■ ACTION ITEM ■
Look through the data and write out every line with the word "crove" in it.

■ DATA SUPPLIED ■
>>>>

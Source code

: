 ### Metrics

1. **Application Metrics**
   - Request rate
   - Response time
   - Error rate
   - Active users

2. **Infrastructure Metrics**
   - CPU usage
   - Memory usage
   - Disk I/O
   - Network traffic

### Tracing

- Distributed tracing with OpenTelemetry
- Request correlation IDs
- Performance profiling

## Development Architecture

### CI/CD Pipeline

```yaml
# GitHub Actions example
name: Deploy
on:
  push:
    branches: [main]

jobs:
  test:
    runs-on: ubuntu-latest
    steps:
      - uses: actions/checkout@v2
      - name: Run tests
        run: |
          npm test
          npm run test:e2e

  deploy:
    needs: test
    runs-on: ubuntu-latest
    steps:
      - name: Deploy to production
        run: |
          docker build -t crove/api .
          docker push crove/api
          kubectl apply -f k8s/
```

<<<<

■ ANSWER TO THE PROBLEM ■
          docker build -t crove/api .
          docker push crove/api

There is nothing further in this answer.